Write out the listing below again, precisely as it is given.
- Opening Delimiter -
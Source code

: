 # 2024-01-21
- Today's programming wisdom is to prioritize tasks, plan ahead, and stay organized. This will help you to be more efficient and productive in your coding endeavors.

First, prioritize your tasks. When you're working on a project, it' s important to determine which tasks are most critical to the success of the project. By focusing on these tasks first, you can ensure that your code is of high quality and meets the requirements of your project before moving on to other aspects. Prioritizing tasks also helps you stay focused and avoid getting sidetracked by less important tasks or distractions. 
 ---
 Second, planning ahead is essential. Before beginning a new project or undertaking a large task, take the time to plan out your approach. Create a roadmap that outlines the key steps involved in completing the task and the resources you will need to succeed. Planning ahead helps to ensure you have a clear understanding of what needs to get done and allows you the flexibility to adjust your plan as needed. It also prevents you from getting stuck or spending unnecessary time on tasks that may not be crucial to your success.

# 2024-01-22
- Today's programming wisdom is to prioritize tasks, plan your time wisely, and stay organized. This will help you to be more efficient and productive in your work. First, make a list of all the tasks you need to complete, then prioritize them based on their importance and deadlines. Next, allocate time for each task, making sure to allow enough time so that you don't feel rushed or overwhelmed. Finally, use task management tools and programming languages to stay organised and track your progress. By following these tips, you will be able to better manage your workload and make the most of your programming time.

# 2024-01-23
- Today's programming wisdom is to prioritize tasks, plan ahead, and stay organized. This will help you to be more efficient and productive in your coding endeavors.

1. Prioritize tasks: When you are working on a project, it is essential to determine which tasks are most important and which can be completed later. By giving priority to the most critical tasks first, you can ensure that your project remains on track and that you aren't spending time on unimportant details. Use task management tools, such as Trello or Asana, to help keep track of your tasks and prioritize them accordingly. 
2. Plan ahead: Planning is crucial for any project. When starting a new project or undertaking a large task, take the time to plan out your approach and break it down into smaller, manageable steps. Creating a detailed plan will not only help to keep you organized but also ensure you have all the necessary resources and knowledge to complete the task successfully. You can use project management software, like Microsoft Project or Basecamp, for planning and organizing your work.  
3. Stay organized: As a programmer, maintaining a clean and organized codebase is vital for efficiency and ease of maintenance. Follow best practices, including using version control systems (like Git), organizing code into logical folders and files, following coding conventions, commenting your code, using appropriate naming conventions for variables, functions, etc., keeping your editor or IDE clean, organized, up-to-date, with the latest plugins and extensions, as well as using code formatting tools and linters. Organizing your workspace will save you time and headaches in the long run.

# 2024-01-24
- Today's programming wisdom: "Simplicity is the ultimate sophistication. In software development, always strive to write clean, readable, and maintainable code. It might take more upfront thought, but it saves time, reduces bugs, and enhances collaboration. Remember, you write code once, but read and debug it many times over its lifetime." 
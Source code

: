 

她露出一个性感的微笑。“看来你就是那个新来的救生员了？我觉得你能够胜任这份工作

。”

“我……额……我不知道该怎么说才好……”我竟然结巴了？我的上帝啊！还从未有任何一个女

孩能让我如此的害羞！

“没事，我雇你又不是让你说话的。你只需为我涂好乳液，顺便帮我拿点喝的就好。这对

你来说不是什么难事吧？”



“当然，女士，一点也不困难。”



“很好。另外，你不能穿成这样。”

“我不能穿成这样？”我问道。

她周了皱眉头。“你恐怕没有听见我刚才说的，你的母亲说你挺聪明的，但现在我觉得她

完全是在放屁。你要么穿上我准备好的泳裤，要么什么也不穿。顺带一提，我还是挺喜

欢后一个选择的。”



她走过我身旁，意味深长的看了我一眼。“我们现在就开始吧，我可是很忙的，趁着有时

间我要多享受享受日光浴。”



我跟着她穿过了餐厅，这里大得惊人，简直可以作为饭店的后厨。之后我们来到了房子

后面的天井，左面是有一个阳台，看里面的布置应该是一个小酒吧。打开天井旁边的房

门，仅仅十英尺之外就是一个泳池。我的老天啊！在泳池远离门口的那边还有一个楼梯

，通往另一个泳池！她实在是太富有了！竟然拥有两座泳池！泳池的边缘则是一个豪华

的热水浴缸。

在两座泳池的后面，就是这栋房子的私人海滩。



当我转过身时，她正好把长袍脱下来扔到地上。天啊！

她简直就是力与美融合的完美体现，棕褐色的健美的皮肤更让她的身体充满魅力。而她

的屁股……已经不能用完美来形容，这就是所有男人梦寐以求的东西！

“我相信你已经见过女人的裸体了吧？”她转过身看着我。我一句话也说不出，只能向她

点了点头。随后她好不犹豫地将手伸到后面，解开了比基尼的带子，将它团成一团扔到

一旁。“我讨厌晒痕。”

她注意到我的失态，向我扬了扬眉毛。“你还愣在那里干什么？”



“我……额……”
- Closing Delimiter -
▶ [WRITTEN RESPONSE]:
Source code

: # 2024-01-21
- Today's programming wisdom is to prioritize tasks, plan ahead, and stay organized. This will help you to be more efficient and productive in your coding endeavors.

First, prioritize your tasks. When you're working on a project, it' s important to determine which tasks are most critical to the success of the project. By focusing on these tasks first, you can ensure that your code is of high quality and meets the requirements of your project before moving on to other aspects. Prioritizing tasks also helps you stay focused and avoid getting sidetracked by less important tasks or distractions. 
 ---
 Second, planning ahead is essential. Before beginning a new project or undertaking a large task, take the time to plan out your approach. Create a roadmap that outlines the key steps involved in completing the task and the resources you will need to succeed. Planning ahead helps to ensure you have a clear understanding of what needs to get done and allows you the flexibility to adjust your plan as needed. It also prevents you from getting stuck or spending unnecessary time on tasks that may not be crucial to your success.

# 2024-01-22
- Today's programming wisdom is to prioritize tasks, plan your time wisely, and stay organized. This will help you to be more efficient and productive in your work. First, make a list of all the tasks you need to complete, then prioritize them based on their importance and deadlines. Next, allocate time for each task, making sure to allow enough time so that you don't feel rushed or overwhelmed. Finally, use task management tools and programming languages to stay organised and track your progress. By following these tips, you will be able to better manage your workload and make the most of your programming time.

# 2024-01-23
- Today's programming wisdom is to prioritize tasks, plan ahead, and stay organized. This will help you to be more efficient and productive in your coding endeavors.

1. Prioritize tasks: When you are working on a project, it is essential to determine which tasks are most important and which can be completed later. By giving priority to the most critical tasks first, you can ensure that your project remains on track and that you aren't spending time on unimportant details. Use task management tools, such as Trello or Asana, to help keep track of your tasks and prioritize them accordingly. 
2. Plan ahead: Planning is crucial for any project. When starting a new project or undertaking a large task, take the time to plan out your approach and break it down into smaller, manageable steps. Creating a detailed plan will not only help to keep you organized but also ensure you have all the necessary resources and knowledge to complete the task successfully. You can use project management software, like Microsoft Project or Basecamp, for planning and organizing your work.  
3. Stay organized: As a programmer, maintaining a clean and organized codebase is vital for efficiency and ease of maintenance. Follow best practices, including using version control systems (like Git), organizing code into logical folders and files, following coding conventions, commenting your code, using appropriate naming conventions for variables, functions, etc., keeping your editor or IDE clean, organized, up-to-date, with the latest plugins and extensions, as well as using code formatting tools and linters. Organizing your workspace will save you time and headaches in the long run.

# 2024-01-24
- Today's programming wisdom: "Simplicity is the ultimate sophistication. In software development, always strive to write clean, readable, and maintainable code. It might take more upfront thought, but it saves time, reduces bugs, and enhances collaboration. Remember, you write code once, but read and debug it many times over its lifetime." 
Source code

: 

她露出一个性感的微笑。“看来你就是那个新来的救生员了？我觉得你能够胜任这份工作

。”

“我……额……我不知道该怎么说才好……”我竟然结巴了？我的上帝啊！还从未有任何一个女

孩能让我如此的害羞！

“没事，我雇你又不是让你说话的。你只需为我涂好乳液，顺便帮我拿点喝的就好。这对

你来说不是什么难事吧？”



“当然，女士，一点也不困难。”



“很好。另外，你不能穿成这样。”

“我不能穿成这样？”我问道。

她周了皱眉头。“你恐怕没有听见我刚才说的，你的母亲说你挺聪明的，但现在我觉得她

完全是在放屁。你要么穿上我准备好的泳裤，要么什么也不穿。顺带一提，我还是挺喜

欢后一个选择的。”



她走过我身旁，意味深长的看了我一眼。“我们现在就开始吧，我可是很忙的，趁着有时

间我要多享受享受日光浴。”



我跟着她穿过了餐厅，这里大得惊人，简直可以作为饭店的后厨。之后我们来到了房子

后面的天井，左面是有一个阳台，看里面的布置应该是一个小酒吧。打开天井旁边的房

门，仅仅十英尺之外就是一个泳池。我的老天啊！在泳池远离门口的那边还有一个楼梯

，通往另一个泳池！她实在是太富有了！竟然拥有两座泳池！泳池的边缘则是一个豪华

的热水浴缸。

在两座泳池的后面，就是这栋房子的私人海滩。



当我转过身时，她正好把长袍脱下来扔到地上。天啊！

她简直就是力与美融合的完美体现，棕褐色的健美的皮肤更让她的身体充满魅力。而她

的屁股……已经不能用完美来形容，这就是所有男人梦寐以求的东西！

“我相信你已经见过女人的裸体了吧？”她转过身看着我。我一句话也说不出，只能向她

点了点头。随后她好不犹豫地将手伸到后面，解开了比基尼的带子，将它团成一团扔到

一旁。“我讨厌晒痕。”

她注意到我的失态，向我扬了扬眉毛。“你还愣在那里干什么？”



“我……额……”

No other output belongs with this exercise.